PricesSeries

class qf_lib.containers.series.prices_series.PricesSeries(data: Optional[object] = None, index: Optional[object] = None, dtype: Optional[object] = None, name: Optional[object] = None, copy: bool = False, fastpath: bool = False)[source]

Bases: QFSeries

Series of prices (for example prices of the SPY).

Methods:

to_log_returns()

Converts timeseries to the timeseries of logarithmic returns.

to_prices([initial_price, ...])

Converts a timeseries into series of prices.

to_simple_returns()

Converts timeseries to the timeseries of simple returns.

total_cumulative_return()

Calculates the total cumulative return for the series.

to_log_returns() LogReturnsSeries[source]

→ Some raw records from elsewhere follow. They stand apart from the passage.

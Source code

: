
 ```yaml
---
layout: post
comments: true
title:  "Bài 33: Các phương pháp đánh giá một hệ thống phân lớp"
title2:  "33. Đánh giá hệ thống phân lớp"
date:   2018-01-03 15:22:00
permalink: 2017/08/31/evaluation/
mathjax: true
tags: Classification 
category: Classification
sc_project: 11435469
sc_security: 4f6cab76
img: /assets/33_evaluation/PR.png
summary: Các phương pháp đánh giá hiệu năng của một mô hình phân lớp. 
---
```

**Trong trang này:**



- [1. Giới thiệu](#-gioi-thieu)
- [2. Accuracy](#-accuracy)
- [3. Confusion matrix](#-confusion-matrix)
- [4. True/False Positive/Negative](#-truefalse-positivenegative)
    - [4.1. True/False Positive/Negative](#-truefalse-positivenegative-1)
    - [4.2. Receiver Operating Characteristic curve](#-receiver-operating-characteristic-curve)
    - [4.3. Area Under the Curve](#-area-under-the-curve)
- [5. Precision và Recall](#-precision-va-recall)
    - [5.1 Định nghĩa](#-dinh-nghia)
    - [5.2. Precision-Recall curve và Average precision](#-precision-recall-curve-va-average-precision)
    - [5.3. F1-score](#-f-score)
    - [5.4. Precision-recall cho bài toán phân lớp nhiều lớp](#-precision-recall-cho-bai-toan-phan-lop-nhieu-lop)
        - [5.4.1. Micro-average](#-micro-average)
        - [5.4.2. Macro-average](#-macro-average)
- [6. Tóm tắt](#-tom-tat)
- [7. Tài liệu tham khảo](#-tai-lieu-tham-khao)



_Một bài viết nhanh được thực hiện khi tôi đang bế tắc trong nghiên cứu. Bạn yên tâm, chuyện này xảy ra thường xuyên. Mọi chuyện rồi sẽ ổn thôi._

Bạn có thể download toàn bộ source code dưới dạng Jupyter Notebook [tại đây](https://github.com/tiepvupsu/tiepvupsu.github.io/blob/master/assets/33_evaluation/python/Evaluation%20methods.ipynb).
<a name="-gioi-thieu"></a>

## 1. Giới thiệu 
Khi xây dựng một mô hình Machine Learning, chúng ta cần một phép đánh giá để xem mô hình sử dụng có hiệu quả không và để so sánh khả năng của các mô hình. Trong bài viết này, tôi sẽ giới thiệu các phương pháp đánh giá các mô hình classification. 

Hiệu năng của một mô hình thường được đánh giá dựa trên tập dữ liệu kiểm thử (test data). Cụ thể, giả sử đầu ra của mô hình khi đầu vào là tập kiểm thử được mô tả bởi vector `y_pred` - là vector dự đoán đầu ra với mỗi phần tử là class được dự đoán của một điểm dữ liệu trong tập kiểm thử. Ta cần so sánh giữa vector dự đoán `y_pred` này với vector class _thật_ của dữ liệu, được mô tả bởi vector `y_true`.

Converts timeseries to the timeseries of logarithmic returns. First date of prices in the returns timeseries won’t be present.

Returns:

timeseries of log returns

Return type:

LogReturnsSeries

to_prices(initial_price: Optional[float] = None, suggested_initial_date: Optional[datetime] = None, frequency=None) ['PricesSeries'][source]

Converts a timeseries into series of prices. The timeseries of prices returned will have an extra date at the beginning (in comparison to the returns’ timeseries). The difference between the extra date and the rest of the dates can be inferred from the returns’ timeseries or can be calculated using the frequency passed as the optional argument. Additional date at the beginning (so called “initial date”) is caused by the fact, that return for the first date of prices timeseries cannot be calculated, so it’s missing. Thus, during the opposite conversion, extra date at the beginning will be added.

Parameters:
  • initial_price – initial price of the timeseries. If no price will be specified, then it will be assumed to be 1.

  • suggested_initial_date – the first date or initial value for the prices series. It won’t be necessarily the first date of the price series (e.g. if the method is run on the PricesSeries then it won’t be used).

  • frequency – the frequency of the returns’ timeseries. It is used to infer the initial date for the prices series.

Returns:

series of prices

Return type:

PricesSeries

to_simple_returns() SimpleReturnsSeries[source]

Converts timeseries to the timeseries of simple returns. First date of prices in the returns timeseries won’t be present.

Returns:

timeseries of simple returns

Return type:

SimpleReturnsSeries

total_cumulative_return() float[source]

Calculates the total cumulative return for the series.